[Stored data Boundary: Start]
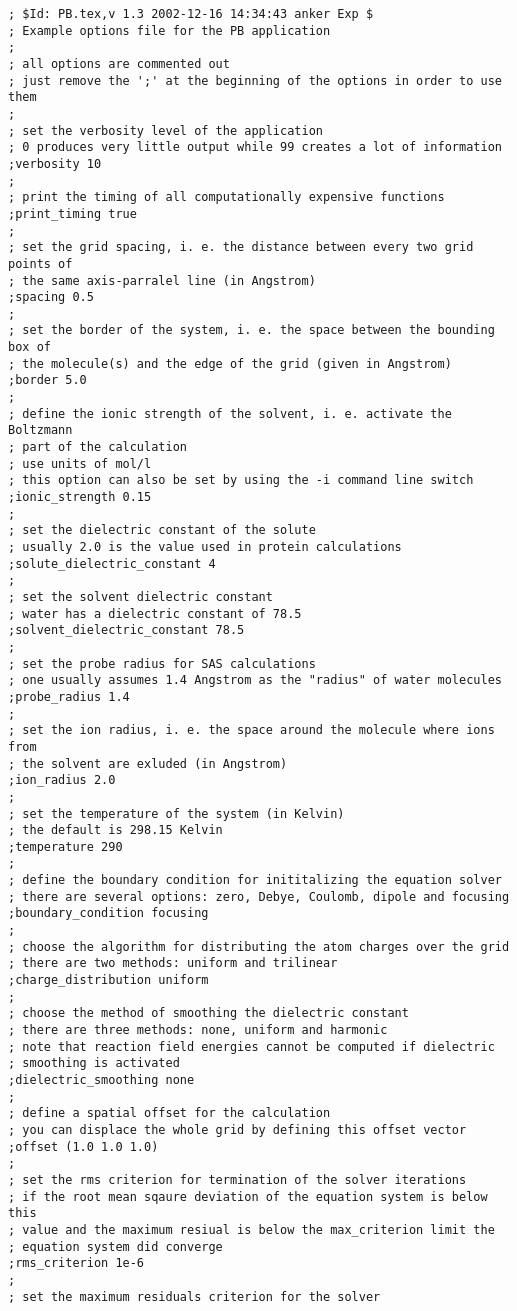 \documentclass[12pt,twoside,a4paper]{article}
\begin{document}
\scriptsize
\begin{verbatim}
; $Id: PB.tex,v 1.3 2002-12-16 14:34:43 anker Exp $
; Example options file for the PB application
;
; all options are commented out
; just remove the ';' at the beginning of the options in order to use them
;
; set the verbosity level of the application 
; 0 produces very little output while 99 creates a lot of information
;verbosity 10 
;
; print the timing of all computationally expensive functions
;print_timing true
;
; set the grid spacing, i. e. the distance between every two grid points of
; the same axis-parralel line (in Angstrom)
;spacing 0.5
;
; set the border of the system, i. e. the space between the bounding box of
; the molecule(s) and the edge of the grid (given in Angstrom)
;border 5.0
;
; define the ionic strength of the solvent, i. e. activate the Boltzmann
; part of the calculation
; use units of mol/l
; this option can also be set by using the -i command line switch
;ionic_strength 0.15
;
; set the dielectric constant of the solute
; usually 2.0 is the value used in protein calculations
;solute_dielectric_constant 4
;
; set the solvent dielectric constant
; water has a dielectric constant of 78.5
;solvent_dielectric_constant 78.5
;
; set the probe radius for SAS calculations
; one usually assumes 1.4 Angstrom as the "radius" of water molecules
;probe_radius 1.4
;
; set the ion radius, i. e. the space around the molecule where ions from
; the solvent are exluded (in Angstrom)
;ion_radius 2.0
;
; set the temperature of the system (in Kelvin)
; the default is 298.15 Kelvin
;temperature 290
;
; define the boundary condition for inititalizing the equation solver
; there are several options: zero, Debye, Coulomb, dipole and focusing
;boundary_condition focusing
;
; choose the algorithm for distributing the atom charges over the grid
; there are two methods: uniform and trilinear
;charge_distribution uniform
;
; choose the method of smoothing the dielectric constant
; there are three methods: none, uniform and harmonic
; note that reaction field energies cannot be computed if dielectric
; smoothing is activated
;dielectric_smoothing none
;
; define a spatial offset for the calculation
; you can displace the whole grid by defining this offset vector
;offset (1.0 1.0 1.0)
;
; set the rms criterion for termination of the solver iterations
; if the root mean sqaure deviation of the equation system is below this
; value and the maximum resiual is below the max_criterion limit the
; equation system did converge
;rms_criterion 1e-6
;
; set the maximum residuals criterion for the solver

\end{verbatim}
\end{document}
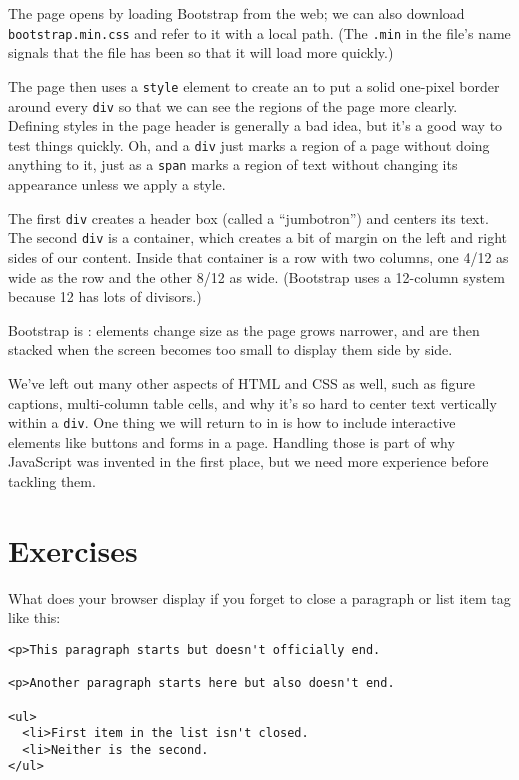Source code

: The page opens by loading Bootstrap from the web;
we can also download \texttt{bootstrap.min.css} and refer to it with a local path.
(The \texttt{.min} in the file's name signals that the file has been 
so that it will load more quickly.)

The page then uses a \texttt{style} element to create an 
to put a solid one-pixel border around every \texttt{div}
so that we can see the regions of the page more clearly.
Defining styles in the page header is generally a bad idea,
but it's a good way to test things quickly.
Oh,
and a \texttt{div} just marks a region of a page without doing anything to it,
just as a \texttt{span} marks a region of text without changing its appearance
unless we apply a style.

The first \texttt{div} creates a header box (called a ``jumbotron'') and centers its text.
The second \texttt{div} is a container,
which creates a bit of margin on the left and right sides of our content.
Inside that container is a row with two columns,
one 4/12 as wide as the row and the other 8/12 as wide.
(Bootstrap uses a 12-column system because 12 has lots of divisors.)

Bootstrap is :
elements change size as the page grows narrower,
and are then stacked when the screen becomes too small to display them side by side.

We've left out many other aspects of HTML and CSS as well,
such as figure captions,
multi-column table cells,
and why it's so hard to center text vertically within a \texttt{div}.
One thing we will return to in  is
how to include interactive elements like buttons and forms in a page.
Handling those is part of why JavaScript was invented in the first place,
but we need more experience before tackling them.

\section{Exercises}\label{s:htmlcss-exercises}


What does your browser display if you forget to close a paragraph or list item tag
like this:

\begin{verbatim}
<p>This paragraph starts but doesn't officially end.

<p>Another paragraph starts here but also doesn't end.

<ul>
  <li>First item in the list isn't closed.
  <li>Neither is the second.
</ul>
\end{verbatim}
[Stored data Boundary: End]
◆ Required work
What's needed is every line above, retyped exactly and free of pictures.

◆ Response to this exercise
 \documentclass[12pt,twoside,a4paper]{article}
\begin{document}
\scriptsize
\begin{verbatim}
; $Id: PB.tex,v 1.3 2002-12-16 14:34:43 anker Exp $
; Example options file for the PB application
;
; all options are commented out
; just remove the ';' at the beginning of the options in order to use them
;
; set the verbosity level of the application 
; 0 produces very little output while 99 creates a lot of information
;verbosity 10 
;
; print the timing of all computationally expensive functions
;print_timing true
;
; set the grid spacing, i. e. the distance between every two grid points of
; the same axis-parralel line (in Angstrom)
;spacing 0.5
;
; set the border of the system, i. e. the space between the bounding box of
; the molecule(s) and the edge of the grid (given in Angstrom)
;border 5.0
;
; define the ionic strength of the solvent, i. e. activate the Boltzmann
; part of the calculation
; use units of mol/l
; this option can also be set by using the -i command line switch
;ionic_strength 0.15
;
; set the dielectric constant of the solute
; usually 2.0 is the value used in protein calculations
;solute_dielectric_constant 4
;
; set the solvent dielectric constant
; water has a dielectric constant of 78.5
;solvent_dielectric_constant 78.5
;
; set the probe radius for SAS calculations
; one usually assumes 1.4 Angstrom as the "radius" of water molecules
;probe_radius 1.4
;
; set the ion radius, i. e. the space around the molecule where ions from
; the solvent are exluded (in Angstrom)
;ion_radius 2.0
;
; set the temperature of the system (in Kelvin)
; the default is 298.15 Kelvin
;temperature 290
;
; define the boundary condition for inititalizing the equation solver
; there are several options: zero, Debye, Coulomb, dipole and focusing
;boundary_condition focusing
;
; choose the algorithm for distributing the atom charges over the grid
; there are two methods: uniform and trilinear
;charge_distribution uniform
;
; choose the method of smoothing the dielectric constant
; there are three methods: none, uniform and harmonic
; note that reaction field energies cannot be computed if dielectric
; smoothing is activated
;dielectric_smoothing none
;
; define a spatial offset for the calculation
; you can displace the whole grid by defining this offset vector
;offset (1.0 1.0 1.0)
;
; set the rms criterion for termination of the solver iterations
; if the root mean sqaure deviation of the equation system is below this
; value and the maximum resiual is below the max_criterion limit the
; equation system did converge
;rms_criterion 1e-6
;
; set the maximum residuals criterion for the solver

\end{verbatim}
\end{document}
Source code

: The page opens by loading Bootstrap from the web;
we can also download \texttt{bootstrap.min.css} and refer to it with a local path.
(The \texttt{.min} in the file's name signals that the file has been 
so that it will load more quickly.)

The page then uses a \texttt{style} element to create an 
to put a solid one-pixel border around every \texttt{div}
so that we can see the regions of the page more clearly.
Defining styles in the page header is generally a bad idea,
but it's a good way to test things quickly.
Oh,
and a \texttt{div} just marks a region of a page without doing anything to it,
just as a \texttt{span} marks a region of text without changing its appearance
unless we apply a style.

The first \texttt{div} creates a header box (called a ``jumbotron'') and centers its text.
The second \texttt{div} is a container,
which creates a bit of margin on the left and right sides of our content.
Inside that container is a row with two columns,
one 4/12 as wide as the row and the other 8/12 as wide.
(Bootstrap uses a 12-column system because 12 has lots of divisors.)

Bootstrap is :
elements change size as the page grows narrower,
and are then stacked when the screen becomes too small to display them side by side.

We've left out many other aspects of HTML and CSS as well,
such as figure captions,
multi-column table cells,
and why it's so hard to center text vertically within a \texttt{div}.
One thing we will return to in  is
how to include interactive elements like buttons and forms in a page.
Handling those is part of why JavaScript was invented in the first place,
but we need more experience before tackling them.

\section{Exercises}\label{s:htmlcss-exercises}


What does your browser display if you forget to close a paragraph or list item tag
like this:

\begin{verbatim}
<p>This paragraph starts but doesn't officially end.

<p>Another paragraph starts here but also doesn't end.

<ul>
  <li>First item in the list isn't closed.
  <li>Neither is the second.
</ul>
\end{verbatim}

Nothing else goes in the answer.